-- Opening Marker --

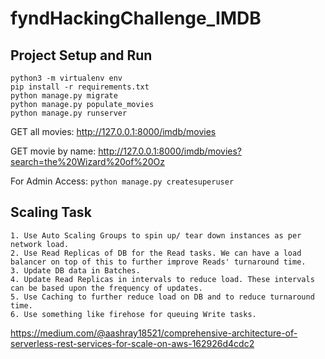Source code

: # fyndHackingChallenge_IMDB

## Project Setup and Run
```
python3 -m virtualenv env
pip install -r requirements.txt
python manage.py migrate
python manage.py populate_movies
python manage.py runserver
```

GET all movies: http://127.0.0.1:8000/imdb/movies

GET movie by name: http://127.0.0.1:8000/imdb/movies?search=the%20Wizard%20of%20Oz

For Admin Access: `python manage.py createsuperuser`

## Scaling Task
```
1. Use Auto Scaling Groups to spin up/ tear down instances as per network load.
2. Use Read Replicas of DB for the Read tasks. We can have a load balancer on top of this to further improve Reads' turnaround time.
3. Update DB data in Batches.
4. Update Read Replicas in intervals to reduce load. These intervals can be based upon the frequency of updates.
5. Use Caching to further reduce load on DB and to reduce turnaround time.
6. Use something like firehose for queuing Write tasks.

```
https://medium.com/@aashray18521/comprehensive-architecture-of-serverless-rest-services-for-scale-on-aws-162926d4cdc2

-- Closing Marker --

(THE TASK) The answer should consist only of the lines from the one with "## Scaling Task" to the final line of the records above, retyped word for word.

(RESPONSE TO THIS TASK)
## Scaling Task
```
1. Use Auto Scaling Groups to spin up/ tear down instances as per network load.
2. Use Read Replicas of DB for the Read tasks. We can have a load balancer on top of this to further improve Reads' turnaround time.
3. Update DB data in Batches.
4. Update Read Replicas in intervals to reduce load. These intervals can be based upon the frequency of updates.
5. Use Caching to further reduce load on DB and to reduce turnaround time.
6. Use something like firehose for queuing Write tasks.

```
https://medium.com/@aashray18521/comprehensive-architecture-of-serverless-rest-services-for-scale-on-aws-162926d4cdc2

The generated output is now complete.